■ Prompt
In the records below, find the lines that include "frac" and copy each.
BEGIN
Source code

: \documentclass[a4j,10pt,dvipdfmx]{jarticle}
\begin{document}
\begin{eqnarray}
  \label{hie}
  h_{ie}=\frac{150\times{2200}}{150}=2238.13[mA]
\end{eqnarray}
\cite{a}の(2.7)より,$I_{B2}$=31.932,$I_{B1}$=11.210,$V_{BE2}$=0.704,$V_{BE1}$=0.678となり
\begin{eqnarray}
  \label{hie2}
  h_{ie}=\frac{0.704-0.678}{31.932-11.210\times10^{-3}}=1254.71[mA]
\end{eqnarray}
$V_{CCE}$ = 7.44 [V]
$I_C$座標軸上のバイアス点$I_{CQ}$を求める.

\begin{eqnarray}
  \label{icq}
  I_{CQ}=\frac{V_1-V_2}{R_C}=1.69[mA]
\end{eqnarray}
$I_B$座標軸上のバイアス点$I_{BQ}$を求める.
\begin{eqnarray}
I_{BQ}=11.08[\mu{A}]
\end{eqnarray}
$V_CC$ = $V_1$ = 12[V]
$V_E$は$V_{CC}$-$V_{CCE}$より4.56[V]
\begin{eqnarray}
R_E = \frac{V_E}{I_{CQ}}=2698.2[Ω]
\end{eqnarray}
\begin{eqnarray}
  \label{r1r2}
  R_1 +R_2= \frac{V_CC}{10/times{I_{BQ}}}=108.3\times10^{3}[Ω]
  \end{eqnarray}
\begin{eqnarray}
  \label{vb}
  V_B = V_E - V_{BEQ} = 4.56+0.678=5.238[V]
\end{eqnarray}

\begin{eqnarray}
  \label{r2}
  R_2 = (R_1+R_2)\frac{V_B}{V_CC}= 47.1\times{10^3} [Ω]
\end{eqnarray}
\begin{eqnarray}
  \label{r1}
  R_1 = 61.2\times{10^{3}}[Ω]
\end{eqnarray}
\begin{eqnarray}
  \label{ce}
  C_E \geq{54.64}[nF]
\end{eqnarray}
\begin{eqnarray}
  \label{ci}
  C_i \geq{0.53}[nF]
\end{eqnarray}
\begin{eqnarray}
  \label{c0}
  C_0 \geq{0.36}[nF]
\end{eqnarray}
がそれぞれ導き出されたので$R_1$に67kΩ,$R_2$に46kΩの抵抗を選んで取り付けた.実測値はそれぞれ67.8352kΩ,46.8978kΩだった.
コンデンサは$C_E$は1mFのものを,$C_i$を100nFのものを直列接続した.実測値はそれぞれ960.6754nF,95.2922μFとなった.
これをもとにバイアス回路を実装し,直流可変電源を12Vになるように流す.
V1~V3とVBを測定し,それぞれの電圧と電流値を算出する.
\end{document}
END
■ Solution to this problem
  h_{ie}=\frac{150\times{2200}}{150}=2238.13[mA]
  h_{ie}=\frac{0.704-0.678}{31.932-11.210\times10^{-3}}=1254.71[mA]
  I_{CQ}=\frac{V_1-V_2}{R_C}=1.69[mA]
R_E = \frac{V_E}{I_{CQ}}=2698.2[Ω]
  R_1 +R_2= \frac{V_CC}{10/times{I_{BQ}}}=108.3\times10^{3}[Ω]
  R_2 = (R_1+R_2)\frac{V_B}{V_CC}= 47.1\times{10^3} [Ω]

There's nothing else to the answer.